「存続の危機!? 木桶発酵文」の報告

・講師:ヤマロク醤油㈱ 五代目 山本康夫氏
・2014年9月27日
・於:東京ウィメンズプラザ第一会議室
・参加者:20名
・まとめ:赤塚萌子

 和食に欠かせない調味料の醤油を、小豆島で約150年に渡り木桶で造り続けてきた、ヤマロク醤油・五代目の山本康夫氏にお話を伺った。

■小豆島ヤマロク醤油の紹介

 ヤマロク醤油の創業は明治元年ころ。元々は醪(もろみ)屋であったが、醪を搾って醤油にして販売する醤油屋に転向。現在も、すべて木桶を使って造り、その木桶と蔵は国の登録有形文化財にも指定されているそう。現在、日本の醤油製造業者のうち木桶で造っているところは、0.1%にも満たない。

■木桶による発酵文化と、桶屋の現状

 日本で木桶を使い醸して造られてきた調味料には、酒、醤油、味噌、味醂、酢がある。これらの発酵調味料は、製造する蔵元に住みついている微生物が異なるため、独自の香りや味わいが醸される。特に醤油と味噌は、蔵元独自の味わいを残すために、使用中の木桶が使える間に新桶を購入し、新桶に微生物をつける必要がある。
 もともとは酒蔵メーカーが使った桶をリサイクルし、表面を削って、醤油や味噌を造ってきたが、酒造りがホーローやステンレスタンクになり、そのサイクルがなくなった。
 現在、全国の桶職人は126名だが(平成22年現在)、そのほとんどは、一斗・四斗樽か一石(風呂桶)で、大桶は作れない。大桶を作れる職人は4名のみ。

■なぜ木桶による発酵文化を残さなければいけないのか

 木桶は「産湯の湯桶から棺桶まで」、古くから日本人にとって無くてはならない存在だった。さらに、大桶による発酵文化は日本にしかない上に、発酵調味料の「本物」の味わいの継承は「和食」の「格」を上げることに繋がる。

■ヤマロク醤油 木桶職人復活プロジェクト

 2009年、日本で唯一、大桶を作ることのできる桶屋に仕込み用の新桶9本を発注した。

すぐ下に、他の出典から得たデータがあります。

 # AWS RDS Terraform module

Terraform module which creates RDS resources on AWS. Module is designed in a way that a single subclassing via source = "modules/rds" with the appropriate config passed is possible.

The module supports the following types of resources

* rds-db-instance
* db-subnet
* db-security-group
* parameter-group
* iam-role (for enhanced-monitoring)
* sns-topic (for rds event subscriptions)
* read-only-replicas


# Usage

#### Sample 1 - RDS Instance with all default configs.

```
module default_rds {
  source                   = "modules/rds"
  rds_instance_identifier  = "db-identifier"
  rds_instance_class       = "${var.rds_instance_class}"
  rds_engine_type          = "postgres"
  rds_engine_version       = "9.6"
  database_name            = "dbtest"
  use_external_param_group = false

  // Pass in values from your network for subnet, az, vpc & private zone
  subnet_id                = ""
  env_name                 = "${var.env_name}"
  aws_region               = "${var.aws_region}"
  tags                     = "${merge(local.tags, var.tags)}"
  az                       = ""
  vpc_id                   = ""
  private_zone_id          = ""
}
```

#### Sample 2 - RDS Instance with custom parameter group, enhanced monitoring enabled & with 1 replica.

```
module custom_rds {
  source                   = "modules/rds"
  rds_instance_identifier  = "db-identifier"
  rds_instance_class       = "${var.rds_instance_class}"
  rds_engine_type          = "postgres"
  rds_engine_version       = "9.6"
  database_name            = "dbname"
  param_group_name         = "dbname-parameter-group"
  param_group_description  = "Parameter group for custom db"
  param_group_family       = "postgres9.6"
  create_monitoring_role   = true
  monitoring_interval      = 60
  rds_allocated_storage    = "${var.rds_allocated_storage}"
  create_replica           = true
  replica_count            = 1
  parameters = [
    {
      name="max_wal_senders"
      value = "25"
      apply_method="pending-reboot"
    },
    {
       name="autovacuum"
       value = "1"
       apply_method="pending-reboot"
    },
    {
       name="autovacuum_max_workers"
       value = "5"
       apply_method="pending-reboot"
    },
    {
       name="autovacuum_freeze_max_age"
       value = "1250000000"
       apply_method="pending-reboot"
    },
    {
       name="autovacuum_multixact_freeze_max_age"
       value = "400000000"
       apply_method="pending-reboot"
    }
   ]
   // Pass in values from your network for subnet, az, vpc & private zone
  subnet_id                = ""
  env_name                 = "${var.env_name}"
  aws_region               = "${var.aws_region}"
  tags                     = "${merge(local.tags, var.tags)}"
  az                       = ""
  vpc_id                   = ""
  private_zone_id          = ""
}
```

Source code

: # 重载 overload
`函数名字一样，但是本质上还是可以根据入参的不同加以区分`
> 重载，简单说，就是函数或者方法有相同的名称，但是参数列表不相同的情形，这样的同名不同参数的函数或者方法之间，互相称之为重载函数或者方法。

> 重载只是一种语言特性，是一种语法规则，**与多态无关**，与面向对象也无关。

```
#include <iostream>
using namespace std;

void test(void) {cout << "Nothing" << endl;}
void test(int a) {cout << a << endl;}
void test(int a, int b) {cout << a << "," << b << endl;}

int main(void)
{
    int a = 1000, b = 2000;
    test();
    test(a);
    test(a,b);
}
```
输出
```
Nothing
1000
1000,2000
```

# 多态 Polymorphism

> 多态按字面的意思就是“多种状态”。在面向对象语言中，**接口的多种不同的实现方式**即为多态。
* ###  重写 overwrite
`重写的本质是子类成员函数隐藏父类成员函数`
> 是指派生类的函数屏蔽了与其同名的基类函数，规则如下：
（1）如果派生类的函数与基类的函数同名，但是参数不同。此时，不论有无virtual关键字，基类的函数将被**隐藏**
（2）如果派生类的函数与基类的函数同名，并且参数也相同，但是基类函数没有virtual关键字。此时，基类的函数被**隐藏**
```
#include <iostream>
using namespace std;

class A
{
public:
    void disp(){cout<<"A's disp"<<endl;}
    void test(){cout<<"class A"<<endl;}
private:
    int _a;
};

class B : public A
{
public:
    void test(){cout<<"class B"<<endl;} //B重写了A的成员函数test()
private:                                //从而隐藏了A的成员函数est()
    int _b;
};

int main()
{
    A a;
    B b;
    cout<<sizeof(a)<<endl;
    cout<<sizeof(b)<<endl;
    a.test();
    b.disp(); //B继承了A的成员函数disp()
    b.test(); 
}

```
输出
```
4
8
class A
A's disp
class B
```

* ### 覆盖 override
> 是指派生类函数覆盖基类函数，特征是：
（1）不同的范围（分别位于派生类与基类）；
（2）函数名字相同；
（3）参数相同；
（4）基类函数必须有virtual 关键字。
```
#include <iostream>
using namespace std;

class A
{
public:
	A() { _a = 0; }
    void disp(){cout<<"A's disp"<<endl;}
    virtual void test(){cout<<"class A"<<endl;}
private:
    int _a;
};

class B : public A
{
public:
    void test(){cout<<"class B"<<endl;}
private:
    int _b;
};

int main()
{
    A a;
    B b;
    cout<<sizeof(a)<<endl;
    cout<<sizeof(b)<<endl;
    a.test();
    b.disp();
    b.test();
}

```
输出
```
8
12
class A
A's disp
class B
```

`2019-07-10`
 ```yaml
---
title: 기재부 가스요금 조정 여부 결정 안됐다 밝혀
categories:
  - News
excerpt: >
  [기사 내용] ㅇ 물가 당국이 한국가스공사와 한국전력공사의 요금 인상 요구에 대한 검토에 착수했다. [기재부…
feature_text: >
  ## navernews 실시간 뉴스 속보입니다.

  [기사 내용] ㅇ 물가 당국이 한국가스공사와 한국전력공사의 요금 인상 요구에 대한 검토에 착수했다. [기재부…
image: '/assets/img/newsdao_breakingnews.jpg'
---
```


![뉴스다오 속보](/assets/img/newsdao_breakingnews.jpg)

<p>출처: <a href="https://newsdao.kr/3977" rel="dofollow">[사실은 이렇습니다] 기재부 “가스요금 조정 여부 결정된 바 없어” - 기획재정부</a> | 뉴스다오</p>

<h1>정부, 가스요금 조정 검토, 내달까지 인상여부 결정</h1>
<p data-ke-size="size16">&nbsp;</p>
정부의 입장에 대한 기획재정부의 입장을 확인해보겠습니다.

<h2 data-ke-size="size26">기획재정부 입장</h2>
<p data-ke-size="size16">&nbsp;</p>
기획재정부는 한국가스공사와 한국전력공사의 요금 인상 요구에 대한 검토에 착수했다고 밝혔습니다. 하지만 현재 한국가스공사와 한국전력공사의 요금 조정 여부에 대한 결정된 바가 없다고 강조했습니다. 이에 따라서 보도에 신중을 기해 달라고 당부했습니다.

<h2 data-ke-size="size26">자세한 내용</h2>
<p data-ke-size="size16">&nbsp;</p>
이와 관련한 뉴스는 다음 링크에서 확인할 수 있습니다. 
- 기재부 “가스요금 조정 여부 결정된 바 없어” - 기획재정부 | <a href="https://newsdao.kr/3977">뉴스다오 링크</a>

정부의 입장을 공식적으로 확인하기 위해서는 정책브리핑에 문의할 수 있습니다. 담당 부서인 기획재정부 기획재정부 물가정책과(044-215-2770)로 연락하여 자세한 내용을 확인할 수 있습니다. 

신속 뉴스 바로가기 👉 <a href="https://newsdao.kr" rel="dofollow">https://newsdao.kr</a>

醤油屋が新桶を発注するのは戦後初のこと。だが、桶屋の師匠が引退を宣言、後継者がいないため、大桶を作る技術が消える可能性がある。
 そこで、2012年、新たに3本の新桶を発注し、製作工程と仕組みを習うため、小豆島の大工2人(大桶作りには3人必要)と共に桶屋に弟子入りし、2013年には小豆島で新桶を作り、さらに、2015年1月19日~30日に、小豆島で新桶3本を製作予定している。
 木桶を作る材料である木材=杉は、桶材として100年ほど管理された山の杉が、またタガを編むためには13m以上の長さの真竹が必要で、これらも希少であるため、材料の杉や竹の保全にも取り組んでいる。

■木桶による発酵文化の継承について

 桶屋が継続して商売として成り立ち、職人に十分な手間賃が払え、新桶が高価でも購入する蔵元が増えれば、桶屋の技術を習得する若者が増え、それにより技術が継承される。
 一方で、和食の基礎調味料である発酵調味料を木桶の発酵文化と共に情報発信することが重要で、「木桶」の文化を伝えブランド力を高める事により、木桶仕込みの発酵調味料が付加価値をつけて販売できる。
 この相互の連動により、発酵文化が継承されると、山本氏は考える。

■醤油の味見

 今回は、お持ちいただいた醤油2種類<丹波黒豆で作った“菊醤”と、国産丸大豆を使用、二度麹を仕込む再仕込醤油“鶴醤”>の2種類をテイスティングした。

 最後に、桶と蔵の環境を次の世代に伝える・繋げることが自分の仕事、と言われた山本さん。その後の、ごく内輪の話、さらには懇親会での突っ込んだ会話はたいへん楽しく、参加者全員、興味深々だったが、現在の木桶による発酵食品・調味料の問題点に深く触れるものだった。